Miscarriages are relatively common. About 15 % of pregnancies end in a miscarriage. In women just a few years older than 40, the risk is at least 50 %. Most often, there are problems, such as genetic or chromosomal abnormalities with the fetus.
If you have had one or two miscarriages, you don’t have an increased risk for miscarriage in the next pregnancy. It isn’t until after the third consecutive miscarriage (in couples who don’t have a healthy child), that we start to consider doing a diagnostic evaluation. Even so, it is very rare that we find a problem. If you have had a positive pregnancy test at the time of an expected period but your period comes within a week, we usually don’t count these pregnancies as a miscarriage, even though it is often as disappointing as a miscarriage.
When to seek help
• >1 year - If it’s gone longer than 12 months of trying
• Age – if you are older than 38 years and you have been trying for 6 months
• Irregular menstrual cycles - if you have menstrual cycles longer than 40 days or shorter than 23 days.

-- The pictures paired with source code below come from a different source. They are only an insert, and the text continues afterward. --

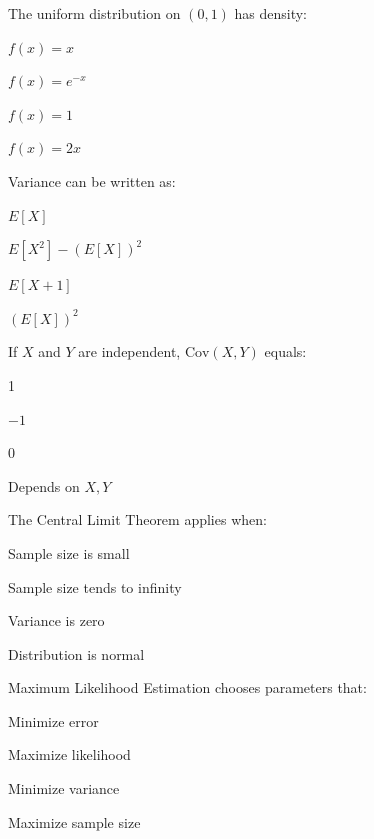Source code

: \documentclass{CWNUExam}
\begin{document}
\begin{question}
The uniform distribution on $(0,1)$ has density:
\paren
\begin{choices}
\item $f(x)=x$
\item $f(x)=e^{-x}$
\item $f(x)=1$
\item $f(x)=2x$
\end{choices}
\end{question}

\begin{question}
Variance can be written as:
\paren
\begin{choices}
\item $E[X]$
\item $E[X^2]-(E[X])^2$
\item $E[X+1]$
\item $(E[X])^2$
\end{choices}
\end{question}

\begin{question}
If $X$ and $Y$ are independent, $\mathrm{Cov}(X,Y)$ equals:
\paren
\begin{choices}
\item 1
\item $-1$
\item 0
\item Depends on $X,Y$
\end{choices}
\end{question}

\begin{question}
The Central Limit Theorem applies when:
\paren
\begin{choices}
\item Sample size is small
\item Sample size tends to infinity
\item Variance is zero
\item Distribution is normal
\end{choices}
\end{question}

\begin{question}
Maximum Likelihood Estimation chooses parameters that:
\paren
\begin{choices}
\item Minimize error
\item Maximize likelihood
\item Minimize variance
\item Maximize sample size
\end{choices}
\end{question}
\end{document}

• Infertility in a previous relationship or pregnancy - if you have a known problem with infertility from a previous relationship or longer than 1 year to conception with a previous pregnancy.
• Extra-uterine pregnancy or salpingitis (tubal infection) - if you have been trying for 6 months.
• Previous operations in the scrotum - you have been trying for 6 months.
• Sexual problems – contact either us or a sexological clinic directly.
• Previous illnesses - if you take medication for a previous condition, please contact your doctor who has prescribed the medication. It is important when you are trying to conceive that you are taking medication that is fine to have during a pregnancy.
• Anxious? - if you are worried that you will have problems, sometimes it can be good to get an objective opinion.